### PROVIDED RECORDS
#####

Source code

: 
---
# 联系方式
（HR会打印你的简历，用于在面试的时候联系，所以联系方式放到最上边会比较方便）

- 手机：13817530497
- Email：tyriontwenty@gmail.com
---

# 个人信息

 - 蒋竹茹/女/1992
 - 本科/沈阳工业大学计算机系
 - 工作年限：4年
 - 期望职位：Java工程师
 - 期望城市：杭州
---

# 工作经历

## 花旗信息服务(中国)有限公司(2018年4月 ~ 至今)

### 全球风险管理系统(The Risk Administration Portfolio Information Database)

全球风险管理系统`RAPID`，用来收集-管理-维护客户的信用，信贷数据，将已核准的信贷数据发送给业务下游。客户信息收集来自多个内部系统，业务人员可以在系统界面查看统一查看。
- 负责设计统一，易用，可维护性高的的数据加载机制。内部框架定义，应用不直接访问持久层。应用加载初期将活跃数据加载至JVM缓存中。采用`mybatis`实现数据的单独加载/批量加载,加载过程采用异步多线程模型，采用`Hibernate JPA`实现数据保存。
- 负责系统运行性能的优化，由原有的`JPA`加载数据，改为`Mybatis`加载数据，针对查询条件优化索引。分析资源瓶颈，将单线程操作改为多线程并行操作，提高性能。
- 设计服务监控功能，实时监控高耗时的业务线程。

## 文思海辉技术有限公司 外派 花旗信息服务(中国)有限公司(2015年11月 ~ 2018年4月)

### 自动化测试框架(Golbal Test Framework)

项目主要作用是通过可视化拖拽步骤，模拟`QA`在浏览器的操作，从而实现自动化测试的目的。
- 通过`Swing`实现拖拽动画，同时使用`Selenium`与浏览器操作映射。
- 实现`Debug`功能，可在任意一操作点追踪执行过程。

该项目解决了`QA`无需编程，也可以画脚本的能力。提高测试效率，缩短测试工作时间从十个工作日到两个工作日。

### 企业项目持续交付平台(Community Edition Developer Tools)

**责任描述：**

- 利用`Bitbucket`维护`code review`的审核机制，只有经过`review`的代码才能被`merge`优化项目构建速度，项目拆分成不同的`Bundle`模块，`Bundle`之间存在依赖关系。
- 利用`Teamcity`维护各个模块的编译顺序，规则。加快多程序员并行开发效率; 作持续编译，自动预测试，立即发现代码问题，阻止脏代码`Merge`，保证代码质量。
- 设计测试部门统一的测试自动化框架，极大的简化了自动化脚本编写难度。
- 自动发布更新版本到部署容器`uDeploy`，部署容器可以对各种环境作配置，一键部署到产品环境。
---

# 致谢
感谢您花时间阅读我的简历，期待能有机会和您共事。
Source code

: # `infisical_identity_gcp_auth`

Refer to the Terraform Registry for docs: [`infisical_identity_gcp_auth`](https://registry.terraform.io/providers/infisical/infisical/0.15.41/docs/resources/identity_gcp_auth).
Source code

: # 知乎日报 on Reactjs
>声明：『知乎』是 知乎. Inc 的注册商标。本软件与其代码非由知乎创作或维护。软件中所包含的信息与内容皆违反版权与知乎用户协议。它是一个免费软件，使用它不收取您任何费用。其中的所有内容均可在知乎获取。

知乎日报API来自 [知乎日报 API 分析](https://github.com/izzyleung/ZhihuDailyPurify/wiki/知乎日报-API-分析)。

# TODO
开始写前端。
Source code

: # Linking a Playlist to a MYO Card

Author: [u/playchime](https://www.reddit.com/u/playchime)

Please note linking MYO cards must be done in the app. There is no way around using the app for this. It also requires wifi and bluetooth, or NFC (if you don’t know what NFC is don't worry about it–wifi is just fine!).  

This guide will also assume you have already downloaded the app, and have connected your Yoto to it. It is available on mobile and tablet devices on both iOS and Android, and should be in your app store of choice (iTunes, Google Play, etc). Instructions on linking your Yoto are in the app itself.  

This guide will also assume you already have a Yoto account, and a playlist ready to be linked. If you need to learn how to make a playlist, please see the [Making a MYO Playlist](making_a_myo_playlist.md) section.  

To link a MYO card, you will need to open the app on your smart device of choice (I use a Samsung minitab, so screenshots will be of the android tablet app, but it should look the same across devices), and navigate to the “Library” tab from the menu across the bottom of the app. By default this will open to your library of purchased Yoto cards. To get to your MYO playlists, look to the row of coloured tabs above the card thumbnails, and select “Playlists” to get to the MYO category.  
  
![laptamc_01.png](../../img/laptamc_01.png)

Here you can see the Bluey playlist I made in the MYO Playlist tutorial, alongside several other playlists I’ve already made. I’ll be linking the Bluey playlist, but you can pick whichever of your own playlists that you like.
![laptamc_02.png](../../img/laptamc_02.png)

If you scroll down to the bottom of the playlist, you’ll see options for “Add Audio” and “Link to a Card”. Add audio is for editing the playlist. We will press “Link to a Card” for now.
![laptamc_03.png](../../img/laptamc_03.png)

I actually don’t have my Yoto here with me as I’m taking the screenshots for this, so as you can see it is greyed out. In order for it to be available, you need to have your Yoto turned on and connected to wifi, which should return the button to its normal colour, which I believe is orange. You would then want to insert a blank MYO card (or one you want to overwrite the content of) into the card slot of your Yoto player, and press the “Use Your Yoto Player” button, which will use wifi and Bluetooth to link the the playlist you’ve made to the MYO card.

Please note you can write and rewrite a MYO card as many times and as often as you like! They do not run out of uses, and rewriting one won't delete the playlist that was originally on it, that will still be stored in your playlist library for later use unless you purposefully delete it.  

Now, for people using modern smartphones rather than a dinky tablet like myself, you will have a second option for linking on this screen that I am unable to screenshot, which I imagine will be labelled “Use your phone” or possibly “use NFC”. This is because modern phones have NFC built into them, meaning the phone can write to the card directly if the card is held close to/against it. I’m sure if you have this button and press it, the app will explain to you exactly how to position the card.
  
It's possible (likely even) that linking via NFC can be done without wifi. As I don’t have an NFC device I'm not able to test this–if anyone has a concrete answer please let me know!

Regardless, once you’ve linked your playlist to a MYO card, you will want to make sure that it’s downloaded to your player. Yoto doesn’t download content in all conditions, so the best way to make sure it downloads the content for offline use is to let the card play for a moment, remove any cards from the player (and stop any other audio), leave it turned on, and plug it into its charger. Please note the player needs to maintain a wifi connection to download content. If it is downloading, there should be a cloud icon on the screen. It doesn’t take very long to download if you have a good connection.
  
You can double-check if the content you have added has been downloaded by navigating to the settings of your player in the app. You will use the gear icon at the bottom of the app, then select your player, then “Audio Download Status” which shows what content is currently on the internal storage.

#####

### AIM OF THE EXERCISE
Reproduce the entries above in full by retyping them exactly.

### SOLUTION TO THE PROBLEM
Source code

: 
---
# 联系方式
（HR会打印你的简历，用于在面试的时候联系，所以联系方式放到最上边会比较方便）

- 手机：13817530497
- Email：tyriontwenty@gmail.com
---

# 个人信息

 - 蒋竹茹/女/1992
 - 本科/沈阳工业大学计算机系
 - 工作年限：4年
 - 期望职位：Java工程师
 - 期望城市：杭州
---

# 工作经历

## 花旗信息服务(中国)有限公司(2018年4月 ~ 至今)

### 全球风险管理系统(The Risk Administration Portfolio Information Database)

全球风险管理系统`RAPID`，用来收集-管理-维护客户的信用，信贷数据，将已核准的信贷数据发送给业务下游。客户信息收集来自多个内部系统，业务人员可以在系统界面查看统一查看。
- 负责设计统一，易用，可维护性高的的数据加载机制。内部框架定义，应用不直接访问持久层。应用加载初期将活跃数据加载至JVM缓存中。采用`mybatis`实现数据的单独加载/批量加载,加载过程采用异步多线程模型，采用`Hibernate JPA`实现数据保存。
- 负责系统运行性能的优化，由原有的`JPA`加载数据，改为`Mybatis`加载数据，针对查询条件优化索引。分析资源瓶颈，将单线程操作改为多线程并行操作，提高性能。
- 设计服务监控功能，实时监控高耗时的业务线程。

## 文思海辉技术有限公司 外派 花旗信息服务(中国)有限公司(2015年11月 ~ 2018年4月)

### 自动化测试框架(Golbal Test Framework)

项目主要作用是通过可视化拖拽步骤，模拟`QA`在浏览器的操作，从而实现自动化测试的目的。
- 通过`Swing`实现拖拽动画，同时使用`Selenium`与浏览器操作映射。
- 实现`Debug`功能，可在任意一操作点追踪执行过程。

该项目解决了`QA`无需编程，也可以画脚本的能力。提高测试效率，缩短测试工作时间从十个工作日到两个工作日。

### 企业项目持续交付平台(Community Edition Developer Tools)

**责任描述：**

- 利用`Bitbucket`维护`code review`的审核机制，只有经过`review`的代码才能被`merge`优化项目构建速度，项目拆分成不同的`Bundle`模块，`Bundle`之间存在依赖关系。
- 利用`Teamcity`维护各个模块的编译顺序，规则。加快多程序员并行开发效率; 作持续编译，自动预测试，立即发现代码问题，阻止脏代码`Merge`，保证代码质量。
- 设计测试部门统一的测试自动化框架，极大的简化了自动化脚本编写难度。
- 自动发布更新版本到部署容器`uDeploy`，部署容器可以对各种环境作配置，一键部署到产品环境。
---

# 致谢
感谢您花时间阅读我的简历，期待能有机会和您共事。
Source code

: # `infisical_identity_gcp_auth`

Refer to the Terraform Registry for docs: [`infisical_identity_gcp_auth`](https://registry.terraform.io/providers/infisical/infisical/0.15.41/docs/resources/identity_gcp_auth).
Source code

: # 知乎日报 on Reactjs
>声明：『知乎』是 知乎. Inc 的注册商标。本软件与其代码非由知乎创作或维护。软件中所包含的信息与内容皆违反版权与知乎用户协议。它是一个免费软件，使用它不收取您任何费用。其中的所有内容均可在知乎获取。

知乎日报API来自 [知乎日报 API 分析](https://github.com/izzyleung/ZhihuDailyPurify/wiki/知乎日报-API-分析)。

# TODO
开始写前端。
Source code

: # Linking a Playlist to a MYO Card

Author: [u/playchime](https://www.reddit.com/u/playchime)

Please note linking MYO cards must be done in the app. There is no way around using the app for this. It also requires wifi and bluetooth, or NFC (if you don’t know what NFC is don't worry about it–wifi is just fine!).  

This guide will also assume you have already downloaded the app, and have connected your Yoto to it. It is available on mobile and tablet devices on both iOS and Android, and should be in your app store of choice (iTunes, Google Play, etc). Instructions on linking your Yoto are in the app itself.  

This guide will also assume you already have a Yoto account, and a playlist ready to be linked. If you need to learn how to make a playlist, please see the [Making a MYO Playlist](making_a_myo_playlist.md) section.  

To link a MYO card, you will need to open the app on your smart device of choice (I use a Samsung minitab, so screenshots will be of the android tablet app, but it should look the same across devices), and navigate to the “Library” tab from the menu across the bottom of the app. By default this will open to your library of purchased Yoto cards. To get to your MYO playlists, look to the row of coloured tabs above the card thumbnails, and select “Playlists” to get to the MYO category.  
  
![laptamc_01.png](../../img/laptamc_01.png)

Here you can see the Bluey playlist I made in the MYO Playlist tutorial, alongside several other playlists I’ve already made. I’ll be linking the Bluey playlist, but you can pick whichever of your own playlists that you like.
![laptamc_02.png](../../img/laptamc_02.png)

If you scroll down to the bottom of the playlist, you’ll see options for “Add Audio” and “Link to a Card”. Add audio is for editing the playlist. We will press “Link to a Card” for now.
![laptamc_03.png](../../img/laptamc_03.png)

I actually don’t have my Yoto here with me as I’m taking the screenshots for this, so as you can see it is greyed out. In order for it to be available, you need to have your Yoto turned on and connected to wifi, which should return the button to its normal colour, which I believe is orange. You would then want to insert a blank MYO card (or one you want to overwrite the content of) into the card slot of your Yoto player, and press the “Use Your Yoto Player” button, which will use wifi and Bluetooth to link the the playlist you’ve made to the MYO card.

Please note you can write and rewrite a MYO card as many times and as often as you like! They do not run out of uses, and rewriting one won't delete the playlist that was originally on it, that will still be stored in your playlist library for later use unless you purposefully delete it.  

Now, for people using modern smartphones rather than a dinky tablet like myself, you will have a second option for linking on this screen that I am unable to screenshot, which I imagine will be labelled “Use your phone” or possibly “use NFC”. This is because modern phones have NFC built into them, meaning the phone can write to the card directly if the card is held close to/against it. I’m sure if you have this button and press it, the app will explain to you exactly how to position the card.
  
It's possible (likely even) that linking via NFC can be done without wifi. As I don’t have an NFC device I'm not able to test this–if anyone has a concrete answer please let me know!

Regardless, once you’ve linked your playlist to a MYO card, you will want to make sure that it’s downloaded to your player. Yoto doesn’t download content in all conditions, so the best way to make sure it downloads the content for offline use is to let the card play for a moment, remove any cards from the player (and stop any other audio), leave it turned on, and plug it into its charger. Please note the player needs to maintain a wifi connection to download content. If it is downloading, there should be a cloud icon on the screen. It doesn’t take very long to download if you have a good connection.
  
You can double-check if the content you have added has been downloaded by navigating to the settings of your player in the app. You will use the gear icon at the bottom of the app, then select your player, then “Audio Download Status” which shows what content is currently on the internal storage.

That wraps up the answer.